In these circumstances, a critical re-assessment of Barth's theology of the anti-nation is long overdue. Let us examine the tortured trajectory of Barth's long campaign against the ideal of the Volkskirche. Barth asserts that no particular place or people can be holy.  "God alone is holy."[4] But he must acknowledge that God willed Old Israel to become a holy nation. To minimize the normative force of that concession, he contends that the covenant between God and Israel was only a provisional arrangement that was fulfilled by the advent of Christ and his suffering on the Cross. In other words, the central role in the economy of salvation is played by Christ. Ironically, Barth's Christocentrism left him open to charges of supersessionism; i.e., the belief that Old Covenant Israel was superseded by the New Israel incarnate in the church.[5]

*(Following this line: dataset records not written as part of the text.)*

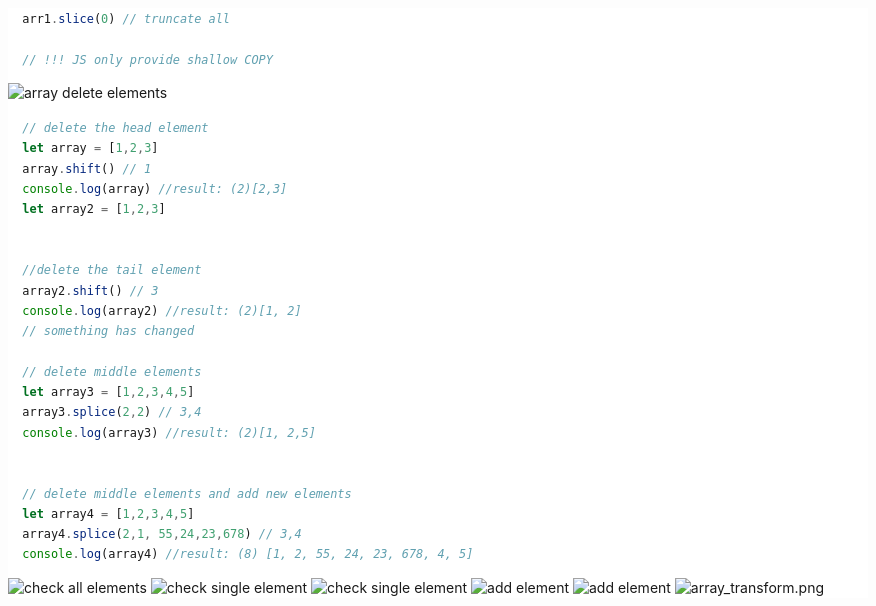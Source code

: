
 ```javascript
  arr1.slice(0) // truncate all

  // !!! JS only provide shallow COPY
```
<img src="../../../../../assets/images/array_delete_elements.png" width="400" alt="array delete elements">

```javascript
  // delete the head element
  let array = [1,2,3]
  array.shift() // 1
  console.log(array) //result: (2)[2,3]
  let array2 = [1,2,3]


  //delete the tail element
  array2.shift() // 3
  console.log(array2) //result: (2)[1, 2]
  // something has changed

  // delete middle elements
  let array3 = [1,2,3,4,5]
  array3.splice(2,2) // 3,4
  console.log(array3) //result: (2)[1, 2,5]


  // delete middle elements and add new elements
  let array4 = [1,2,3,4,5]
  array4.splice(2,1, 55,24,23,678) // 3,4
  console.log(array4) //result: (8) [1, 2, 55, 24, 23, 678, 4, 5]
```

<img src="../../../../../assets/images/array_check_all_elements.png" width="400" alt="check all elements">
<img src="../../../../../assets/images/array_check_single_element.png" width="400" alt="check single element">
<img src="../../../../../assets/images/array_check_singe_2.png" width="400" alt="check single element">
<img src="../../../../../assets/images/array_add_element.png" width="400" alt="add element">
<img src="../../../../../assets/images/array_add_element2.png" width="400" alt="add element">
<img src="../../../../../assets/images/array_transform.png" width="400" alt="array_transform.png">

Struggling to resist the supersessionist logic of his Christology, Barth denied that the unbelief of Jews excludes them from "the community of God" because "its election…exists according to God's eternal decree as the people of Israel (in the whole range of its history in past and future, ante and post Christum natum.)"[6] In effect, Barth provides theological support for the claim that the Jewish ethnonation is a unique order of creation—even though Jews still flatly deny that the coming of Christ changed everything.  Of course, Barth does not want to promote the "direct or indirect renewal of Jewish nationalism (which is the prototype of all bad nationalisms)."[7] He does, however, situate contemporary Jews (and the modern State of Israel) in a direct line of descent from Old Israel. As a holy nation elected by God, Israel remains—despite its continued disobedience—the chosen people, an ontological status not open to non-Jewish nations.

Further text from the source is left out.